I am sharing an incident when I was building my first project. I had a cs degree, I knew c# and .net but I’ve never built anything with it except few console and very small windows app. I was writing a code of uploading images and I needed to write the same image upload code in multiple places. It was fine when I’ve copied it in 2 or 3 places, but I was getting annoyed when I had to copy it in multiple places. I did not bother to refactor it. Honestly, I didn’t even know about refactoring. But in future, I had to update the code and I had to update the code in multiple places. Then I got to know about utility or helper methods. Later I learned that it is a concept called DRY (Do not repeat yourself).
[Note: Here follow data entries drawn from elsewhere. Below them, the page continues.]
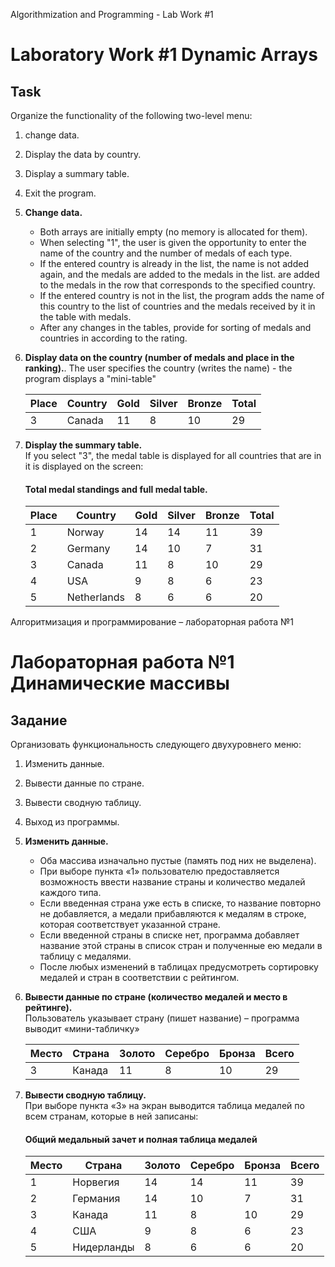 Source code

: Algorithmization and Programming - Lab Work #1

# Laboratory Work #1 Dynamic Arrays

## Task

Organize the functionality of the following two-level menu:

1. change data.
2. Display the data by country.
3. Display a summary table.
4. Exit the program.


1. **Change data.**
   - Both arrays are initially empty (no memory is allocated for them).
   - When selecting "1", the user is given the opportunity to enter the name of the country
     and the number of medals of each type.
   - If the entered country is already in the list, the name is not added again, and the medals are added to the medals in the list.
     are added to the medals in the row that corresponds to the specified country.
   - If the entered country is not in the list, the program adds the name of this country to the list of
     countries and the medals received by it in the table with medals.
   - After any changes in the tables, provide for sorting of medals and countries in
     according to the rating.
2. **Display data on the country (number of medals and place in the ranking).**\.
   The user specifies the country (writes the name) - the program displays a "mini-table"

   | Place | Country  | Gold | Silver | Bronze | Total |
   |-------|----------|------|--------|--------|-------|
   | 3     | Canada   | 11   | 8      | 10     | 29    |

3. **Display the summary table.**\
   If you select "3", the medal table is displayed for all countries that are in it
   is displayed on the screen:

   #### Total medal standings and full medal table.

   | Place | Country     | Gold | Silver | Bronze | Total |
   |-------|-------------|------|--------|--------|-------|
   | 1     | Norway      | 14   | 14     | 11     | 39    |
   | 2     | Germany     | 14   | 10     | 7      | 31    |
   | 3     | Canada      | 11   | 8      | 10     | 29    |
   | 4     | USA         | 9    | 8      | 6      | 23    |
   | 5     | Netherlands | 8    | 6      | 6      | 20    |

Алгоритмизация и программирование – лабораторная работа №1

# Лабораторная работа №1 Динамические массивы

## Задание

Организовать функциональность следующего двухуровнего меню:

1. Изменить данные.
2. Вывести данные по стране.
3. Вывести сводную таблицу.
4. Выход из программы.


1. **Изменить данные.**
    - Оба массива изначально пустые (память под них не выделена).
    - При выборе пункта «1» пользователю предоставляется возможность ввести название страны
      и количество медалей каждого типа.
    - Если введенная страна уже есть в списке, то название повторно не добавляется, а медали
      прибавляются к медалям в строке, которая соответствует указанной стране.
    - Если введенной страны в списке нет, программа добавляет название этой страны в список
      стран и полученные ею медали в таблицу с медалями.
    - После любых изменений в таблицах предусмотреть сортировку медалей и стран в
      соответствии с рейтингом.
2. **Вывести данные по стране (количество медалей и место в рейтинге).**\
   Пользователь указывает страну (пишет название) – программа выводит «мини-табличку»

   | Место | Страна | Золото | Серебро | Бронза | Всего |
   |-------|--------|--------|---------|--------|-------|
   | 3     | Канада | 11     | 8       | 10     | 29    |

3. **Вывести сводную таблицу.**\
   При выборе пункта «3» на экран выводится таблица медалей по всем странам, которые в ней
   записаны:

   #### Общий медальный зачет и полная таблица медалей

   | Место | Страна      | Золото | Серебро | Бронза | Всего |
   |-------|-------------|--------|---------|--------|-------|
   |   1   | Норвегия    |   14   |   14    |   11   | 39    |
   |   2   | Германия    |   14   |   10    |   7    | 31    |
   |   3   | Канада      |   11   |   8     |   10   | 29    |
   |   4   | США         |   9    |   8     |   6    | 23    |
   |   5   | Нидерланды  |   8    |   6     |   6    | 20    |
Some of us don’t understand things until we have done a mistake. Honestly, I’ve always been a hands-on learner. First I get my hands dirty with coding then I try to understand the concept. If I recall the past, there were so many mistakes I did and that introduced me a new software engineering concept. Like, I could never understood the database normal forms in collage. But, when I built actual projects, then they come naturally to me. There are a lot of concepts I’ve learned by building projects.
It would be nice to learn concepts first then apply them. This experience made me realize something about how I learn. But, not everyone understand them without experiencing the paint of mistakes. So if you are starting out, build side projects, make a lot of errors in a safe environment, try to refactor the code.